Still further according to another embodiment of the present invention, a virtual volume management method is provided. The virtual volume management method comprises providing a storage area network comprising a plurality of storage devices and a plurality of virtual storage volumes available to a user for use in storage and retrieval of user data, the plurality of storage devices comprising first and second sets of storage devices, wherein the first set of storage devices is of a type different than the second set of storage devices. The virtual volume management method further comprises providing a storage pool linked to at least one of the plurality of virtual storage volumes, and providing a controller for automatically allocating at least two of the plurality of storage devices to the pool. The controller partitions and concatenates the at least two of the plurality of storage devices for storage of user data thereto and retrieval of user data therefrom.

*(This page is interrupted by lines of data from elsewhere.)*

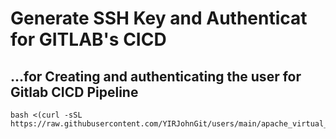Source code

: # Generate SSH Key and Authenticat for GITLAB's CICD

## ...for Creating and authenticating the user for Gitlab CICD Pipeline
```
bash <(curl -sSL https://raw.githubusercontent.com/YIRJohnGit/users/main/apache_virtual_host.sh)
```
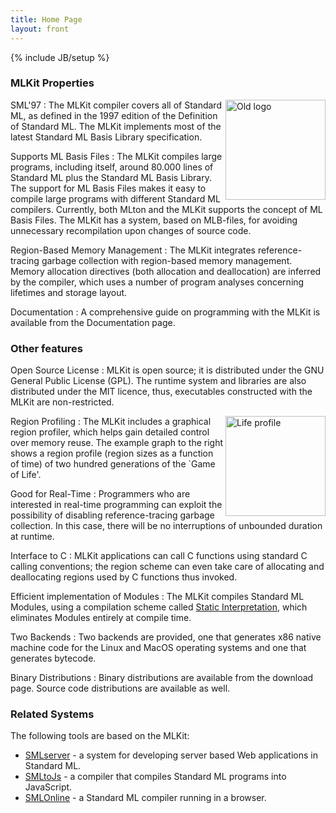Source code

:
 ```yaml
---
title: Home Page
layout: front
---
```

{% include JB/setup %}

### MLKit Properties

<img width="160" alt="Old logo" align="right" src="{{BASE_PATH}}/images/Thedef.jpg">

SML'97
: The MLKit compiler covers all of Standard ML,
as defined in the 1997 edition of the Definition of Standard ML. The
MLKit implements most of the latest Standard ML Basis Library
specification.

Supports ML Basis Files
: The MLKit compiles large
programs, including itself, around 80.000 lines of Standard ML plus
the Standard ML Basis Library. The support for ML Basis Files makes it
easy to compile large programs with different Standard ML
compilers. Currently, both MLton and the MLKit supports the concept of
ML Basis Files. The MLKit has a system, based on MLB-files, for
avoiding unnecessary recompilation upon changes of source code.

Region-Based Memory Management
: The MLKit integrates reference-tracing garbage collection with region-based memory
management. Memory allocation directives (both allocation and
deallocation) are inferred by the compiler, which uses a number of
program analyses concerning lifetimes and storage layout.

Documentation
: A comprehensive guide on programming with
the MLKit is available from the Documentation page.

### Other features

Open Source License
: MLKit is open source; it is
distributed under the GNU General Public License (GPL). The runtime
system and libraries are also distributed under the MIT licence, thus,
executables constructed with the MLKit are non-restricted.

<img width="160" alt="Life profile" align="right" src="{{BASE_PATH}}/images/Life80_large.jpg">

Region Profiling
: The MLKit includes a graphical region
profiler, which helps gain detailed control over memory reuse. The
example graph to the right shows a region profile (region sizes as a
function of time) of two hundred generations of the `Game of
Life'.

Good for Real-Time
: Programmers who are interested in
real-time programming can exploit the possibility of disabling
reference-tracing garbage collection. In this case, there will be no
interruptions of unbounded duration at runtime.

Interface to C
: MLKit applications can call C functions
using standard C calling conventions; the region scheme can even take
care of allocating and deallocating regions used by C functions thus
invoked.

Efficient implementation of Modules
: The MLKit compiles Standard ML Modules, using a compilation scheme called [Static
Interpretation]({{BASE_PATH}}/staticinterp.html), which eliminates Modules entirely at compile
time.

Two Backends
: Two backends are provided, one that
generates x86 native machine code for the Linux and MacOS operating
systems and one that generates bytecode.

Binary Distributions
: Binary distributions are available
  from the download page. Source code distributions are available as
  well.

### Related Systems

The following tools are based on the MLKit:

* [SMLserver](http://www.smlserver.org) - a system for developing server based Web applications in Standard ML.
* [SMLtoJs](http://www.smlserver.org/smltojs) - a compiler that compiles Standard ML programs into JavaScript.
* [SMLOnline](http://www.smlserver.org/ide) - a Standard ML compiler running in a browser.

These and other features and advantages of the present invention are readily apparent from the following detailed description of the present invention when taken in connection with the accompanying drawings.

BRIEF DESCRIPTION OF THE DRAWINGS

FIG. 1 is a simplified block diagram depicting an exemplary disk pooling instance; [0015]
FIG. 2 is a simplified, exemplary block diagram of a RAID enclosure; [0016]
FIG. 3 is a simplified block diagram depicting the virtual volume management system of the present invention; [0017]
FIG. 4 is simplified block diagram depicting another aspect of the virtual volume management system of the present invention; [0018]
FIG. 5 is a simplified, representative flow chart depicting one embodiment of the virtual volume management method of the present invention; and [0019]
FIG. 6 is a simplified, representative flow chart depicting another embodiment of the virtual volume management method of the present invention.[0020]

DETAILED DESCRIPTION OF THE PREFERRED EMBODIMENT(S)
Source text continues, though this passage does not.